## Data records
________________

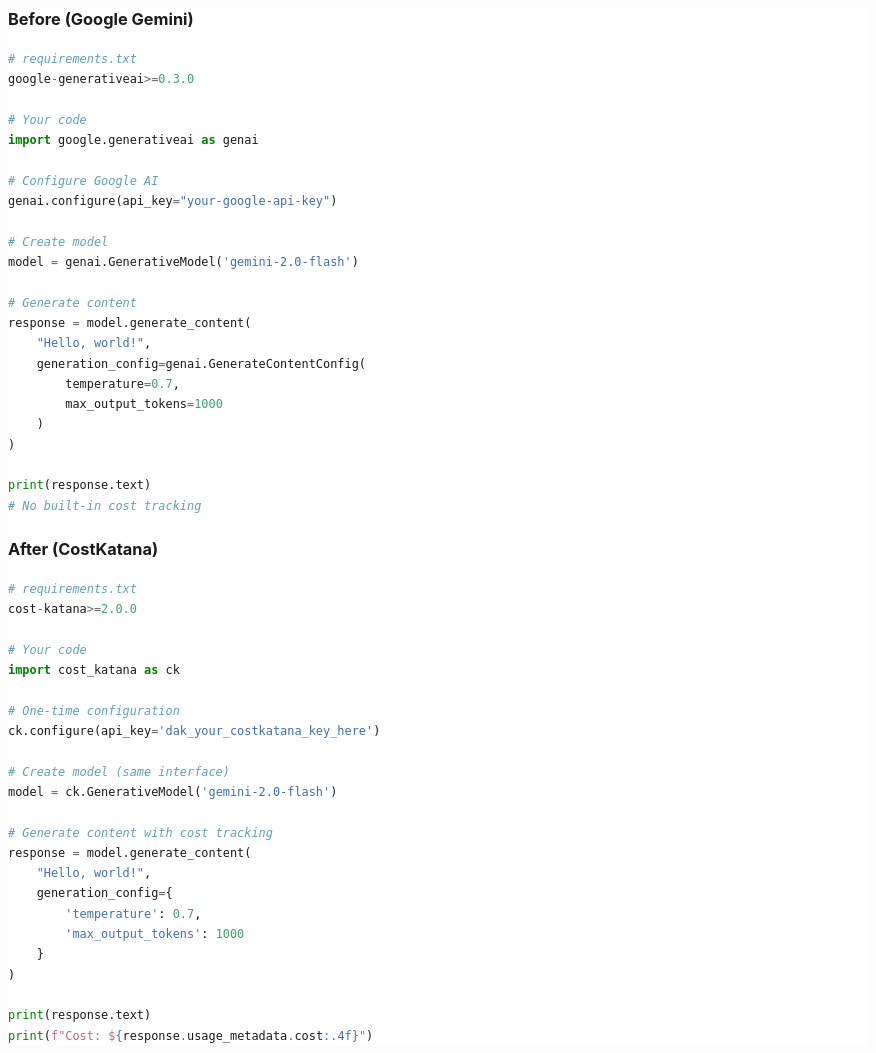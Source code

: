 ### Before (Google Gemini)
```python
# requirements.txt
google-generativeai>=0.3.0

# Your code
import google.generativeai as genai

# Configure Google AI
genai.configure(api_key="your-google-api-key")

# Create model
model = genai.GenerativeModel('gemini-2.0-flash')

# Generate content
response = model.generate_content(
    "Hello, world!",
    generation_config=genai.GenerateContentConfig(
        temperature=0.7,
        max_output_tokens=1000
    )
)

print(response.text)
# No built-in cost tracking
```

### After (CostKatana)
```python
# requirements.txt
cost-katana>=2.0.0

# Your code
import cost_katana as ck

# One-time configuration
ck.configure(api_key='dak_your_costkatana_key_here')

# Create model (same interface)
model = ck.GenerativeModel('gemini-2.0-flash')

# Generate content with cost tracking
response = model.generate_content(
    "Hello, world!",
    generation_config={
        'temperature': 0.7,
        'max_output_tokens': 1000
    }
)

print(response.text)
print(f"Cost: ${response.usage_metadata.cost:.4f}")
```
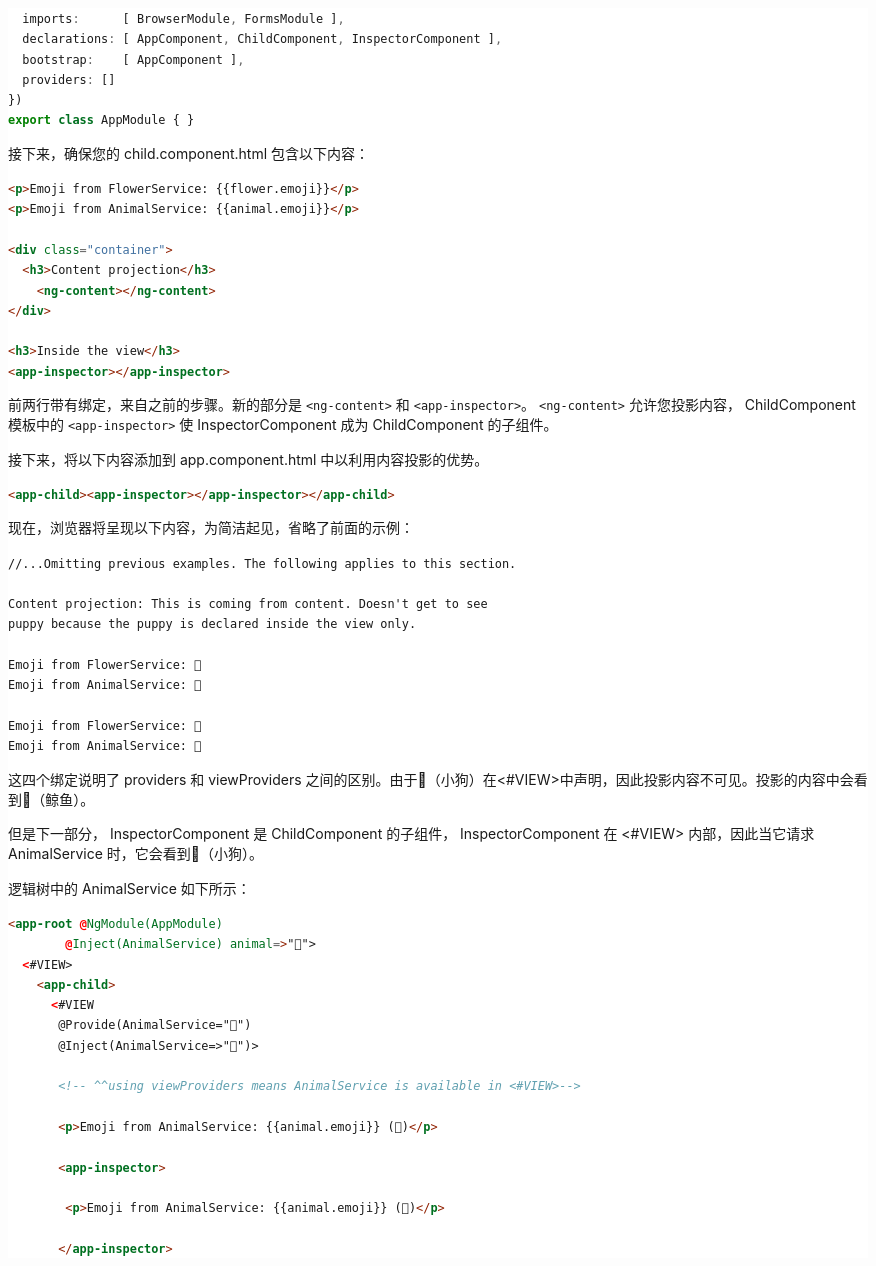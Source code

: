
 ```ts
  imports:      [ BrowserModule, FormsModule ],
  declarations: [ AppComponent, ChildComponent, InspectorComponent ],
  bootstrap:    [ AppComponent ],
  providers: []
})
export class AppModule { }
```
接下来，确保您的 child.component.html 包含以下内容：
```html
<p>Emoji from FlowerService: {{flower.emoji}}</p>
<p>Emoji from AnimalService: {{animal.emoji}}</p>

<div class="container">
  <h3>Content projection</h3>
	<ng-content></ng-content>
</div>

<h3>Inside the view</h3>
<app-inspector></app-inspector>
```

前两行带有绑定，来自之前的步骤。新的部分是 `<ng-content>` 和 `<app-inspector>`。 `<ng-content>` 允许您投影内容， ChildComponent 模板中的 `<app-inspector>` 使 InspectorComponent 成为 ChildComponent 的子组件。

接下来，将以下内容添加到 app.component.html 中以利用内容投影的优势。
```html
<app-child><app-inspector></app-inspector></app-child>
```
现在，浏览器将呈现以下内容，为简洁起见，省略了前面的示例：
```
//...Omitting previous examples. The following applies to this section.

Content projection: This is coming from content. Doesn't get to see
puppy because the puppy is declared inside the view only.

Emoji from FlowerService: 🌻
Emoji from AnimalService: 🐳

Emoji from FlowerService: 🌻
Emoji from AnimalService: 🐶
```

这四个绑定说明了 providers 和 viewProviders 之间的区别。由于🐶（小狗）在<#VIEW>中声明，因此投影内容不可见。投影的内容中会看到🐳（鲸鱼）。

但是下一部分， InspectorComponent 是 ChildComponent 的子组件， InspectorComponent 在 <#VIEW> 内部，因此当它请求 AnimalService 时，它会看到🐶（小狗）。

逻辑树中的 AnimalService 如下所示：

```html
<app-root @NgModule(AppModule)
        @Inject(AnimalService) animal=>"🐳">
  <#VIEW>
    <app-child>
      <#VIEW
       @Provide(AnimalService="🐶")
       @Inject(AnimalService=>"🐶")>

       <!-- ^^using viewProviders means AnimalService is available in <#VIEW>-->

       <p>Emoji from AnimalService: {{animal.emoji}} (🐶)</p>

       <app-inspector>

        <p>Emoji from AnimalService: {{animal.emoji}} (🐶)</p>

       </app-inspector>
```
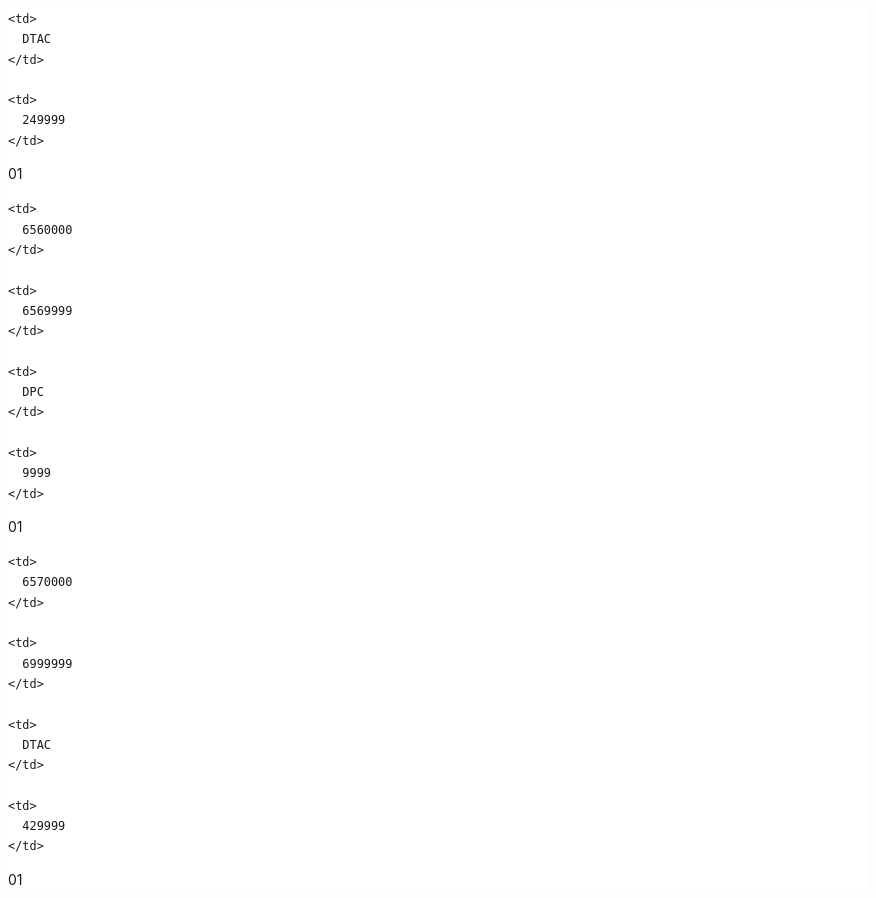     <td>
      DTAC
    </td>
    
    <td>
      249999
    </td>
  </tr>
  
  <tr>
    <td>
      01
    </td>
    
    <td>
      6560000
    </td>
    
    <td>
      6569999
    </td>
    
    <td>
      DPC
    </td>
    
    <td>
      9999
    </td>
  </tr>
  
  <tr>
    <td>
      01
    </td>
    
    <td>
      6570000
    </td>
    
    <td>
      6999999
    </td>
    
    <td>
      DTAC
    </td>
    
    <td>
      429999
    </td>
  </tr>
  
  <tr>
    <td>
      01
    </td>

________________

The expected output is exactly the lines of the listing above between the line holding "成为 ChildComponent 的子组件。" and the line holding "这四个绑定说明了 providers 和", inclusive.

前两行带有绑定，来自之前的步骤。新的部分是 `<ng-content>` 和 `<app-inspector>`。 `<ng-content>` 允许您投影内容， ChildComponent 模板中的 `<app-inspector>` 使 InspectorComponent 成为 ChildComponent 的子组件。

接下来，将以下内容添加到 app.component.html 中以利用内容投影的优势。
```html
<app-child><app-inspector></app-inspector></app-child>
```
现在，浏览器将呈现以下内容，为简洁起见，省略了前面的示例：
```
//...Omitting previous examples. The following applies to this section.

Content projection: This is coming from content. Doesn't get to see
puppy because the puppy is declared inside the view only.

Emoji from FlowerService: 🌻
Emoji from AnimalService: 🐳

Emoji from FlowerService: 🌻
Emoji from AnimalService: 🐶
```

这四个绑定说明了 providers 和 viewProviders 之间的区别。由于🐶（小狗）在<#VIEW>中声明，因此投影内容不可见。投影的内容中会看到🐳（鲸鱼）。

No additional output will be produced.